O spread e os juros: uma análise do caso brasileiro
A credibilidade de um banco central é uma variável não desprezível na determinação da resposta do spread a uma mudança na taxa de juros, de acordo com a análise desenvolvida neste post.
Com a inflação de volta ao centro do palco, seja ela de caráter apenas transitório ou mais permanente, os juros e o ajuste da política monetária a esse cenário são fatores de suma importância. Depois de alguns meses de inação que se estenderam desde o último trimestre do ano passado até os dois primeiros meses deste ano, período no qual o Banco Central manteve inalterada a taxa de juros em 2,0% a.a além de prover grau de estímulo monetário extraordinário através da sua política de “forward guidance” enquanto várias medidas de inflação avançavam consideravelmente, a alta de juros finalmente veio na reunião de março, e numa magnitude acima da esperada pela maioria dos analistas de mercado. Essa primeira alta de 0,75 ponto percentual foi replicada agora na reunião maio, com o Banco Central sinalizando uma alta esperada da mesma magnitude para a reunião seguinte no caso de o cenário de riscos, atividade econômica e inflação permanecer relativamente inalterado. Em comunicados recentes, o presidente da autoridade monetária tem cogitado perseguir um ajuste mais rápido da taxa de juros através de aumentos mais expressivos concentrados nas primeiras reuniões do ano, ao invés de diluir o ciclo de alta de juros ao longo de um maior período de tempo com altas de menor intensidade. Esse “modus operandi” é bem interessante e merece uma análise mais minuciosa e cuidadosa.
Artigo de Estrella e Mishkin intitulado “The term structure of interest rates and its role in monetary policy for the European Central Bank” lá dos idos de 1995 nos fornece evidências interessantes a respeito dessa opção de política por parte do Banco Central do Brasil. Como já evidenciado por muitos estudos prévios, a autoridade monetária pode influenciar a estrutura a termo da taxa de juros, consideravelmente mais a parte curta do que a parte longa uma vez que essa última depende de expectativas de longo prazo para a inflação e a atividade econômica, mas não tem o poder de controlá-la de nenhuma forma mais significativa. No entanto, mesmo assim a curva de juros carrega alguma informação relevante sobre o estado da política monetária. Dentre os vários resultados empíricos interessantes retirados do artigo de Estrella e Mishkin, dois deles merecem um maior destaque aqui em vista da sua importância para o assunto central aqui discutido.
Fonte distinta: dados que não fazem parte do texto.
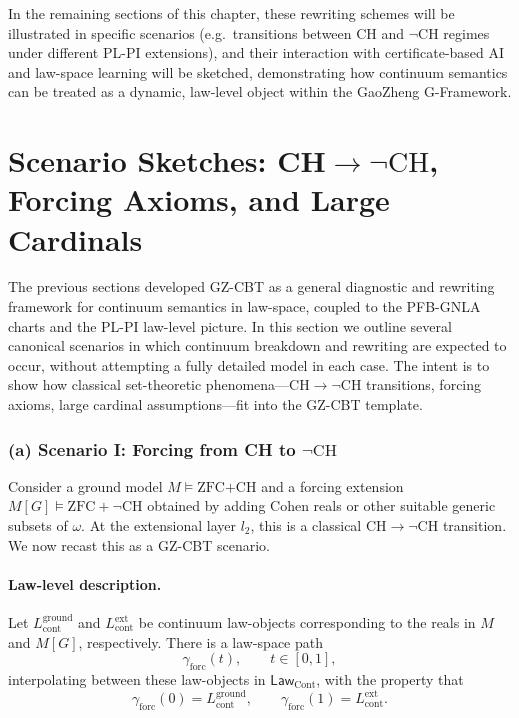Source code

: \documentclass[11pt]{book}
\theoremstyle{plain}
\theoremstyle{definition}
\begin{document}
In the remaining sections of this chapter, these rewriting schemes will
be illustrated in specific scenarios (e.g.\ transitions between CH and
$\neg\mathrm{CH}$ regimes under different PL-PI extensions), and their
interaction with certificate-based AI and law-space learning will be
sketched, demonstrating how continuum semantics can be treated as a
dynamic, law-level object within the GaoZheng G-Framework.



\section[Scenario Sketches: CH → ¬CH, Forcing Axioms, and Large Cardinals]{Scenario Sketches: CH\texorpdfstring{$\to\neg\mathrm{CH}$}{ → ¬CH}, Forcing Axioms, and Large Cardinals}


The previous sections developed GZ-CBT as a general diagnostic and
rewriting framework for continuum semantics in law-space, coupled to
the PFB-GNLA charts and the PL-PI law-level picture. In this section we
outline several canonical scenarios in which continuum breakdown and
rewriting are expected to occur, without attempting a fully detailed
model in each case. The intent is to show how classical set-theoretic
phenomena---CH$\to\neg\mathrm{CH}$ transitions, forcing axioms,
large cardinal assumptions---fit into the GZ-CBT template.



\subsubsection*{(a) Scenario I: Forcing from CH to $\neg\mathrm{CH}$}

Consider a ground model $M\models\text{ZFC+CH}$ and a forcing
extension $M[G]\models\text{ZFC}+\neg\mathrm{CH}$ obtained by adding
Cohen reals or other suitable generic subsets of $\omega$. At the
extensional layer $l_2$, this is a classical CH$\to\neg\mathrm{CH}$
transition. We now recast this as a GZ-CBT scenario.

\paragraph{Law-level description.}

Let $L_{\mathrm{cont}}^{\mathrm{ground}}$ and
$L_{\mathrm{cont}}^{\mathrm{ext}}$ be continuum law-objects
corresponding to the reals in $M$ and $M[G]$, respectively. There is a
law-space path
\[
  \gamma_{\mathrm{forc}}(t),
  \qquad
  t\in[0,1],
\]
interpolating between these law-objects in $\mathsf{Law}_{\mathrm{Cont}}$,
with the property that
\[
  \gamma_{\mathrm{forc}}(0)
    = L_{\mathrm{cont}}^{\mathrm{ground}},
  \qquad
  \gamma_{\mathrm{forc}}(1)
    = L_{\mathrm{cont}}^{\mathrm{ext}}.
\]
\end{document}
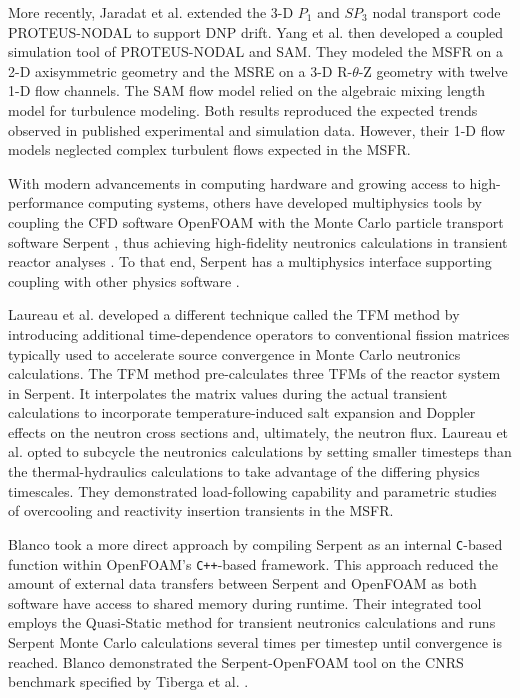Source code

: More recently, Jaradat et al. \cite{jaradat_development_2021}
extended the 3-D $P_1$ and $SP_3$ nodal transport code PROTEUS-NODAL to support \gls{DNP} drift.
Yang et al. \cite{yang_development_2022} then developed a coupled simulation tool of PROTEUS-NODAL
and \gls{SAM}. They modeled the \gls{MSFR} on a 2-D axisymmetric geometry
and the \gls{MSRE} on a 3-D R-$\theta$-Z geometry with twelve 1-D flow channels. The \gls{SAM} flow
model relied on the algebraic mixing length model for turbulence modeling. Both results
reproduced the expected trends observed in published experimental and simulation data. However,
their 1-D flow models neglected complex turbulent flows expected in the \gls{MSFR}.

With modern advancements in computing hardware and growing access to
high-performance computing systems, others have developed multiphysics tools by
coupling the \gls{CFD} software OpenFOAM
\cite{the_openfoam_foundation_ltd_openfoam_2021} with the Monte Carlo particle
transport software Serpent \cite{leppanen_serpent_2014}, thus achieving
high-fidelity neutronics calculations in transient reactor analyses \cite{laureau_transient_2017,
blanco_neutronic_2020}. To that end, Serpent has a multiphysics interface supporting coupling
with other physics software \cite{leppanen_development_2013}.

Laureau et al.
\cite{laureau_transient_2017} developed a different technique called the
\gls{TFM} method by introducing additional time-dependence
operators to conventional fission matrices typically used to accelerate source
convergence in Monte Carlo neutronics calculations. The \gls{TFM} method
pre-calculates three \glspl{TFM} of the reactor system in Serpent. It
interpolates the matrix values during the actual transient calculations to
incorporate temperature-induced salt expansion and Doppler effects on the neutron cross sections
and, ultimately, the neutron flux. Laureau et al. opted to subcycle the neutronics calculations by
setting smaller timesteps than the thermal-hydraulics calculations
to take advantage of the differing physics timescales. They demonstrated load-following capability
and parametric studies of overcooling and reactivity insertion transients in the \gls{MSFR}.

Blanco \cite{blanco_neutronic_2020} took a more direct approach by
compiling Serpent as an internal \texttt{C}-based function within OpenFOAM's
\texttt{C++}-based framework. This approach reduced the amount of external data
transfers between Serpent and OpenFOAM as both software have access to shared
memory during runtime. Their integrated tool employs the Quasi-Static
method for transient neutronics calculations and runs Serpent Monte Carlo
calculations several times per timestep until convergence is reached.
Blanco demonstrated the Serpent-OpenFOAM tool on the CNRS benchmark specified by Tiberga et al.
\cite{tiberga_results_2020}.

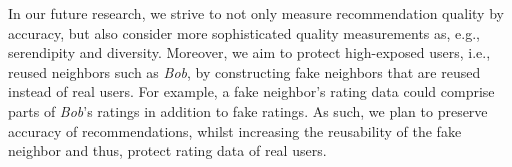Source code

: \documentclass[manuscript,review,anonymous]{acmart}
\newcommand{\dk}[1]{
        \textcolor{blue}{DK: #1}}
\newcommand{\pmu}[1]{
        \textcolor{orange}{PM: #1}}
\begin{document}
In our future research, we strive to not only measure recommendation quality by accuracy, but also consider more sophisticated quality measurements as, e.g., serendipity and diversity.
Moreover, we aim to protect high-exposed users, i.e., reused neighbors such as \emph{Bob}, by constructing fake neighbors that are reused instead of real users.
For example, a fake neighbor's rating data could comprise parts of \emph{Bob}'s ratings in addition to fake ratings.
As such, we plan to preserve accuracy of recommendations, whilst increasing the reusability of the fake neighbor and thus, protect rating data of real users.









\end{document}
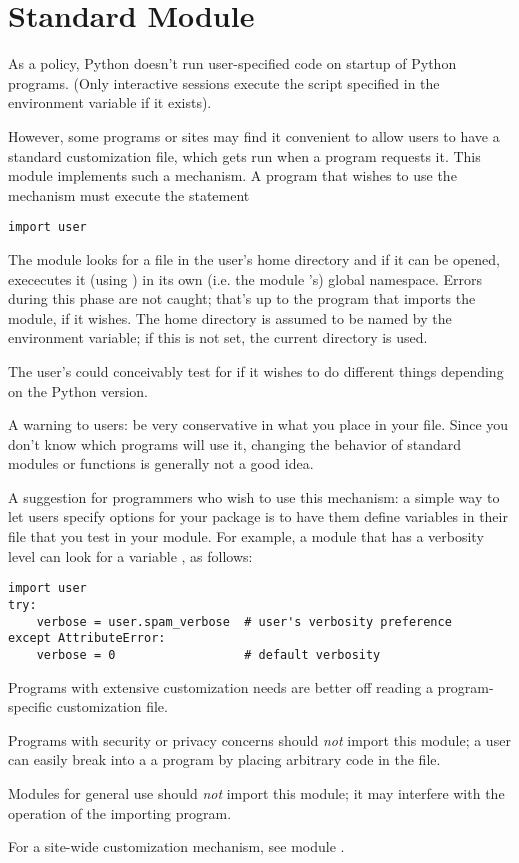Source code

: \section{Standard Module }
\label{module-user}

As a policy, Python doesn't run user-specified code on startup of
Python programs.  (Only interactive sessions execute the script
specified in the  environment variable if it exists).

However, some programs or sites may find it convenient to allow users
to have a standard customization file, which gets run when a program
requests it.  This module implements such a mechanism.  A program
that wishes to use the mechanism must execute the statement

\begin{verbatim}
import user
\end{verbatim}

The  module looks for a file  in the user's
home directory and if it can be opened, exececutes it (using
) in its own (i.e. the module 's) global
namespace.  Errors during this phase are not caught; that's up to the
program that imports the  module, if it wishes.  The home
directory is assumed to be named by the  environment
variable; if this is not set, the current directory is used.

The user's  could conceivably test for
 if it wishes to do different things depending on
the Python version.

A warning to users: be very conservative in what you place in your
 file.  Since you don't know which programs will
use it, changing the behavior of standard modules or functions is
generally not a good idea.

A suggestion for programmers who wish to use this mechanism: a simple
way to let users specify options for your package is to have them
define variables in their  file that you test in
your module.  For example, a module  that has a verbosity
level can look for a variable , as follows:

\bcode\begin{verbatim}
import user
try:
    verbose = user.spam_verbose  # user's verbosity preference
except AttributeError:
    verbose = 0                  # default verbosity
\end{verbatim}\ecode

Programs with extensive customization needs are better off reading a
program-specific customization file.

Programs with security or privacy concerns should \emph{not} import
this module; a user can easily break into a a program by placing
arbitrary code in the  file.

Modules for general use should \emph{not} import this module; it may
interfere with the operation of the importing program.

For a site-wide customization mechanism, see module .
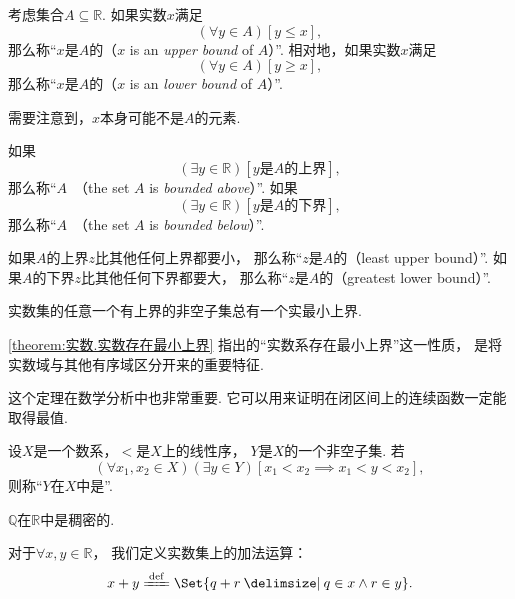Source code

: 考虑集合\(A \subseteq \mathbb{R}\).
如果实数\(x\)满足\[
	(\forall y \in A)[y \leq x],
\]
那么称“\(x\)是\(A\)的（\(x\) is an \emph{upper bound} of \(A\)）”.
相对地，如果实数\(x\)满足\[
	(\forall y \in A)[y \geq x],
\]
那么称“\(x\)是\(A\)的（\(x\) is an \emph{lower bound} of \(A\)）”.

需要注意到，\(x\)本身可能不是\(A\)的元素.

如果\[
	(\exists y\in\mathbb{R})
	[\text{\(y\)是\(A\)的上界}],
\]
那么称“\(A\)~（the set \(A\) is \emph{bounded above}）”.
如果\[
	(\exists y\in\mathbb{R})
	[\text{\(y\)是\(A\)的下界}],
\]
那么称“\(A\)~（the set \(A\) is \emph{bounded below}）”.

如果\(A\)的上界\(z\)比其他任何上界都要小，
那么称“\(z\)是\(A\)的（least upper bound）”.
如果\(A\)的下界\(z\)比其他任何下界都要大，
那么称“\(z\)是\(A\)的（greatest lower bound）”.

\begin{theorem}\label{theorem:实数.实数存在最小上界}
实数集的任意一个有上界的非空子集总有一个实最小上界.
\end{theorem}
\cref{theorem:实数.实数存在最小上界}
指出的“实数系存在最小上界”这一性质，
是将实数域与其他有序域区分开来的重要特征.

这个定理在数学分析中也非常重要.
它可以用来证明在闭区间上的连续函数一定能取得最值.

\begin{definition}
设\(X\)是一个数系，\(<\)是\(X\)上的线性序，
\(Y\)是\(X\)的一个非空子集.
若\[
	(\forall x_1,x_2 \in X)
	(\exists y \in Y)
	[x_1 < x_2 \implies x_1 < y < x_2],
\]
则称“\(Y\)在\(X\)中是”.
\end{definition}

\begin{proposition}
\(\mathbb{Q}\)在\(\mathbb{R}\)中是稠密的.
\end{proposition}

\begin{definition}
对于\(\forall x,y\in\mathbb{R}\)，
我们定义实数集上的加法运算：
\begin{equation}
	x + y \defeq \Set{
		q + r \given q \in x \land r \in y
	}.
\end{equation}
\end{definition}

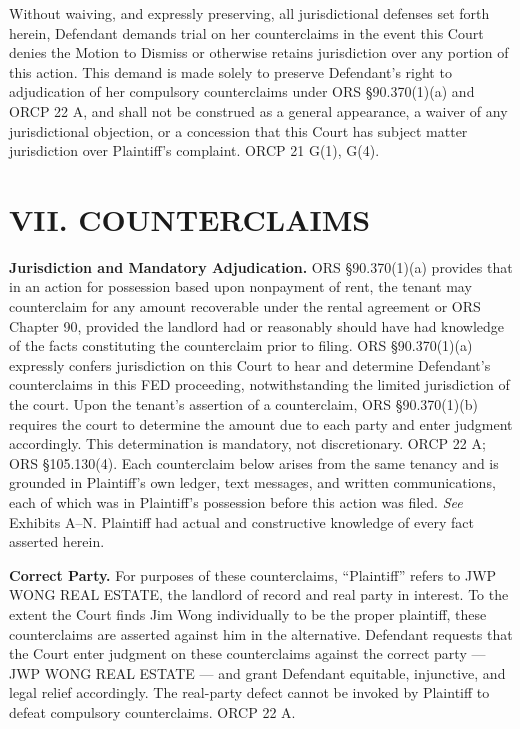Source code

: \documentclass[12pt,letterpaper]{article}
\begin{document}
Without waiving, and expressly preserving, all jurisdictional defenses set forth herein, Defendant demands trial on her counterclaims in the event this Court denies the Motion to Dismiss or otherwise retains jurisdiction over any portion of this action. This demand is made solely to preserve Defendant's right to adjudication of her compulsory counterclaims under ORS \S90.370(1)(a) and ORCP 22 A, and shall not be construed as a general appearance, a waiver of any jurisdictional objection, or a concession that this Court has subject matter jurisdiction over Plaintiff's complaint. ORCP 21 G(1), G(4).

\section*{VII. COUNTERCLAIMS}

\textbf{Jurisdiction and Mandatory Adjudication.} ORS \S90.370(1)(a) provides that in an action for possession based upon nonpayment of rent, the tenant may counterclaim for any amount recoverable under the rental agreement or ORS Chapter 90, provided the landlord had or reasonably should have had knowledge of the facts constituting the counterclaim prior to filing. ORS \S90.370(1)(a) expressly confers jurisdiction on this Court to hear and determine Defendant's counterclaims in this FED proceeding, notwithstanding the limited jurisdiction of the court. Upon the tenant's assertion of a counterclaim, ORS \S90.370(1)(b) requires the court to determine the amount due to each party and enter judgment accordingly. This determination is mandatory, not discretionary. ORCP 22 A; ORS \S105.130(4). Each counterclaim below arises from the same tenancy and is grounded in Plaintiff's own ledger, text messages, and written communications, each of which was in Plaintiff's possession before this action was filed. \textit{See} Exhibits A--N. Plaintiff had actual and constructive knowledge of every fact asserted herein.

\textbf{Correct Party.} For purposes of these counterclaims, ``Plaintiff'' refers to JWP WONG REAL ESTATE, the landlord of record and real party in interest. To the extent the Court finds Jim Wong individually to be the proper plaintiff, these counterclaims are asserted against him in the alternative. Defendant requests that the Court enter judgment on these counterclaims against the correct party --- JWP WONG REAL ESTATE --- and grant Defendant equitable, injunctive, and legal relief accordingly. The real-party defect cannot be invoked by Plaintiff to defeat compulsory counterclaims. ORCP 22 A.
\end{document}
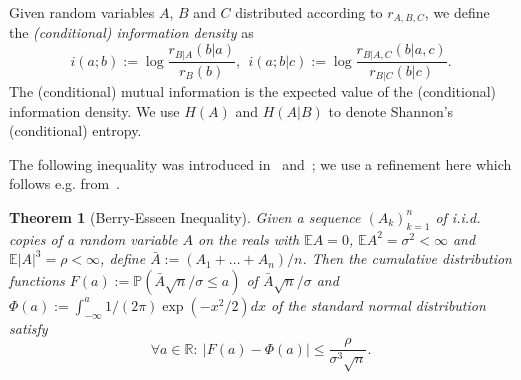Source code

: \documentclass[journal]{IEEEtran}
\newcommand{\generalpmf}{r}
\newcommand{\generalrvOne}{A}
\newcommand{\generalrvOneValue}{a}
\newcommand{\generalrvTwo}{B}
\newcommand{\generalrvTwoValue}{b}
\newcommand{\generalrvThree}{C}
\newcommand{\generalrvThreeValue}{c}
\newcommand{\generalSecondMoment}{\sigma}
\newcommand{\generalThirdMoment}{\rho}
\newcommand{\generalcdf}{F}
\newcommand{\generalintegrand}{x}
\newcommand{\generalSummationIndex}{k}
\newcommand{\generalSummationBound}{n}
\newcommand{\entropy}[1]{H(#1)}
\newcommand{\entropyConditional}[2]{H(#1 | #2)}
\newcommand{\absolute}[1]{\left\lvert #1 \right\rvert}
\newcommand{\informationDensity}[2]{i({#1};{#2})}
\newcommand{\informationDensityConditional}[3]{i({#1};{#2} | {#3})}
\newcommand{\Expectation}{\mathbb{E}}
\newcommand{\Probability}{\mathbb{P}}
\newcommand{\normalcdf}{\Phi}
\newcommand{\reals}{\mathbb{R}}
\newtheorem{theorem}{Theorem}
\begin{document}
Given random variables $\generalrvOne$, $\generalrvTwo$ and $\generalrvThree$ distributed according to $\generalpmf_{\generalrvOne, \generalrvTwo, \generalrvThree}$, we define the \emph{(conditional) information density} as
\[
\informationDensity{\generalrvOneValue}{\generalrvTwoValue} := \log \frac{\generalpmf_{\generalrvTwo | \generalrvOne}(\generalrvTwoValue | \generalrvOneValue)}{\generalpmf_{\generalrvTwo}(\generalrvTwoValue)}
,~~
\informationDensityConditional{\generalrvOneValue}{\generalrvTwoValue}{\generalrvThreeValue} := \log \frac{\generalpmf_{\generalrvTwo | \generalrvOne, \generalrvThree}(\generalrvTwoValue | \generalrvOneValue, \generalrvThreeValue)}{\generalpmf_{\generalrvTwo | \generalrvThree}(\generalrvTwoValue | \generalrvThreeValue)}.
\]
The (conditional) mutual information is the expected value of the (conditional) information density. We use $\entropy{\generalrvOne}$ and $\entropyConditional{\generalrvOne}{\generalrvTwo}$ to denote Shannon's (conditional) entropy.

The following inequality was introduced in~\cite{Berry} and~\cite{Esseen}; we use a refinement here which follows e.g. from~\cite{BeekBerryEsseen}.
\begin{theorem}[Berry-Esseen Inequality]
\label{theorem:berry-esseen}
Given a sequence $(\generalrvOne_\generalSummationIndex)_{\generalSummationIndex=1}^{\generalSummationBound}$ of i.i.d. copies of a random variable $\generalrvOne$ on the reals with $\Expectation \generalrvOne = 0$, $\Expectation \generalrvOne^2 = \generalSecondMoment^2 < \infty$ and $\Expectation \absolute{\generalrvOne}^3 = \generalThirdMoment < \infty$, define $\bar{\generalrvOne} := (\generalrvOne_1 + \dots + \generalrvOne_\generalSummationBound)/\generalSummationBound$. Then the cumulative distribution functions $\generalcdf(\generalrvOneValue) := \Probability(\bar{\generalrvOne}\sqrt{\generalSummationBound}/\generalSecondMoment \leq \generalrvOneValue)$ of $\bar{\generalrvOne}\sqrt{\generalSummationBound}/\generalSecondMoment$ and $\normalcdf(\generalrvOneValue) := \int_{-\infty}^\generalrvOneValue 1/(2\pi) \exp(-\generalintegrand^2/2)  d \generalintegrand$ of the standard normal distribution satisfy
\[
\forall \generalrvOneValue \in \reals:~
\absolute{\generalcdf(\generalrvOneValue) - \normalcdf(\generalrvOneValue)}
\leq
\frac{\generalThirdMoment}
     {\generalSecondMoment^3 \sqrt{\generalSummationBound}}.
\]
\end{theorem}
\end{document}
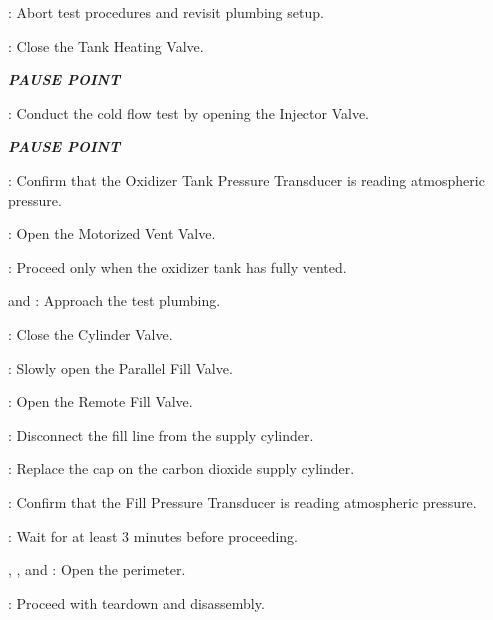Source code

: \begin{checklist}
\begin{checklist}[label=$\bullet$]
\begin{checklist}
            \item \ops{}: Abort test procedures and revisit plumbing setup.
        \end{checklist}
    \end{checklist}
    \item \heat: Close the Tank Heating Valve.
    \item \textbf{\textit{PAUSE POINT}}
    \item \primary{}: Conduct the cold flow test by opening the Injector Valve.
    \item \textbf{\textit{PAUSE POINT}}
    \item \daq{}: Confirm that the Oxidizer Tank Pressure Transducer is reading atmospheric pressure.
    \item \control{}: Open the Motorized Vent Valve.
    \item \ops{}: Proceed only when the oxidizer tank has fully vented.
    \item \primary{} and \secondary: Approach the test plumbing.
    \item \primary{}: Close the Cylinder Valve.
    \item \primary{}: Slowly open the Parallel Fill Valve.
    \item \control{}: Open the Remote Fill Valve.
    \item \primary{}: Disconnect the fill line from the supply cylinder.
    \item \primary{}: Replace the cap on the carbon dioxide supply cylinder.
    \item \daq{}: Confirm that the Fill Pressure Transducer is reading atmospheric pressure.
    \item \ops{}: Wait for at least 3 minutes before proceeding.
    \item \peri{}, \perii{}, and \periii{}: Open the perimeter.
    \item \ops{}: Proceed with teardown and disassembly.
\end{checklist}

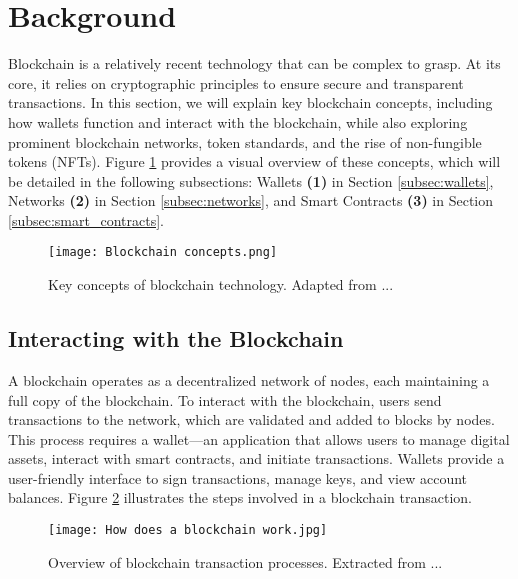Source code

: \section{Background}
\label{sec:background}

Blockchain is a relatively recent technology that can be complex to grasp. At
its core, it relies on cryptographic principles to ensure secure and
transparent transactions. In this section, we will explain key blockchain
concepts, including how wallets function and interact with the blockchain,
while also exploring prominent blockchain networks, token standards, and the
rise of non-fungible tokens (NFTs). Figure \ref{fig:blockchain_concepts}
provides a visual overview of these concepts, which will be detailed in the
following subsections: Wallets \textbf{(1)} in Section \ref{subsec:wallets},
Networks \textbf{(2)} in Section \ref{subsec:networks}, and Smart Contracts
\textbf{(3)} in Section \ref{subsec:smart_contracts}.

\begin{figure}[H]
    \centering
    \texttt{[image: Blockchain concepts.png]}
    \caption[Blockchain concepts]{Key concepts of blockchain technology. Adapted from ...}
    \label{fig:blockchain_concepts}
\end{figure}

\subsection{Interacting with the Blockchain}
\label{subsec:interacting_with_the_blockchain}

A blockchain operates as a decentralized network of nodes, each maintaining a
full copy of the blockchain. To interact with the blockchain, users send
transactions to the network, which are validated and added to blocks by nodes.
This process requires a wallet—an application that allows users to manage
digital assets, interact with smart contracts, and initiate transactions.
Wallets provide a user-friendly interface to sign transactions, manage keys,
and view account balances. Figure \ref{fig:how_does_a_blockchain_work}
illustrates the steps involved in a blockchain transaction.

\begin{figure}[H]
    \centering
    \texttt{[image: How does a blockchain work.jpg]}
    \caption[Blockchain transaction process]{Overview of blockchain transaction processes. Extracted from ...}
    \label{fig:how_does_a_blockchain_work}
\end{figure}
Primeiro, uma alta na taxa de juros por parte do banco central tende a “achatar” a curva de juros, mas com o spread se reduzindo menos do que o aumento da taxa de juros promovido pelo banco central. Em outras palavras, a taxa de juros longa tende a subir na esteira de um aumento da taxa de juros por parte do banco central, mas em menor magnitude do que a taxa curta, reduzindo assim o spread. Segundo, a extensão desse “achatamento” da curva de juros em resposta a um aumento da taxa de juros por parte do banco central depende, em alguma medida, do nível de credibilidade atribuído a esse movimento do banco central por parte dos agentes econômicos. Nesse sentido, movimentos nos juros pelo banco central interpretados pelo mercado como sendo insustentáveis no médio e longo prazo e/ou que sejam vistos como transloucados do atual ciclo de alta ou baixa dos juros tendem a ser muito menos eficazes em atingir os objetivos pretendidos pela autoridade monetária de controlar a inflação, ancorar as expectativas e melhorar as condições financeiras gerais. Vale lembrar que o artigo obtém esses resultados com base em dados dos Estados Unidos e de alguns países europeus como Alemanha, França, Itália e Reino Unido.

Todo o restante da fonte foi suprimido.